- [Task description]
Tally the lines of the entries in which the string "also" occurs, and say only how many.

- [Data for analysis]
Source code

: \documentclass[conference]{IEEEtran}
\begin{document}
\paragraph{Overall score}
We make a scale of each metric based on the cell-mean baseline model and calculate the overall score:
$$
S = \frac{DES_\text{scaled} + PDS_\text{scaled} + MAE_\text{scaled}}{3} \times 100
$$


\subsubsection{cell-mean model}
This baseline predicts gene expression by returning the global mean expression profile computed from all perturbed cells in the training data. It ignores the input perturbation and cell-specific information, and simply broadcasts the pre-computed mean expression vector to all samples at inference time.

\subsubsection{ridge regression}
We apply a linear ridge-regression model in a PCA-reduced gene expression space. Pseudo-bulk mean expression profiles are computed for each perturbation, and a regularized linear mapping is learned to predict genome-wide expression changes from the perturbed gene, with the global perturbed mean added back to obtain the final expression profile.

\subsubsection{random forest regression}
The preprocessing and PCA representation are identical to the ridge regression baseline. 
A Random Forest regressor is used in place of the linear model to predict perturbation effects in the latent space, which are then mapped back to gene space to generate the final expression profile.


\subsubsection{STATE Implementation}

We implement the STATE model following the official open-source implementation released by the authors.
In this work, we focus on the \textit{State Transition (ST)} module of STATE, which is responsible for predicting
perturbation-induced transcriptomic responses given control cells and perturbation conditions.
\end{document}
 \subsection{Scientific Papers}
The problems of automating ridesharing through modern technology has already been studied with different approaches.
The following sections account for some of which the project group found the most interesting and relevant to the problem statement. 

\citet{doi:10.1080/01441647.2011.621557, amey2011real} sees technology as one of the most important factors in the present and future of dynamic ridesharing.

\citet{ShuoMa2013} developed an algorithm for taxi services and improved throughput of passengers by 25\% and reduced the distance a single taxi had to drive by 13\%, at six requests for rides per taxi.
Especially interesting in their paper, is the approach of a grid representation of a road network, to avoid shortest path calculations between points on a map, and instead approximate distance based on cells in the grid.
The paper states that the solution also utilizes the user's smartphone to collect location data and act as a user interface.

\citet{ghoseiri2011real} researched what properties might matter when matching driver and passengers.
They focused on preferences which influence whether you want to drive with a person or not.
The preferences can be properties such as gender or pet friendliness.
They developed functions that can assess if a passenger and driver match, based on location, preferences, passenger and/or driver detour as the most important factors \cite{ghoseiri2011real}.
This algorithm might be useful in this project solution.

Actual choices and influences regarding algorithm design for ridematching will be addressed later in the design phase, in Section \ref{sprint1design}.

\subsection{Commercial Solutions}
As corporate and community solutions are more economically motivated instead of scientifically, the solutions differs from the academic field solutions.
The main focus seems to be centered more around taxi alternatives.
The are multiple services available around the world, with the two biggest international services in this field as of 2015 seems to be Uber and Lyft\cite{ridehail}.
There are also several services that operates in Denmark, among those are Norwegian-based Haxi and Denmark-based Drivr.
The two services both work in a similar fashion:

- [Result for this task]
2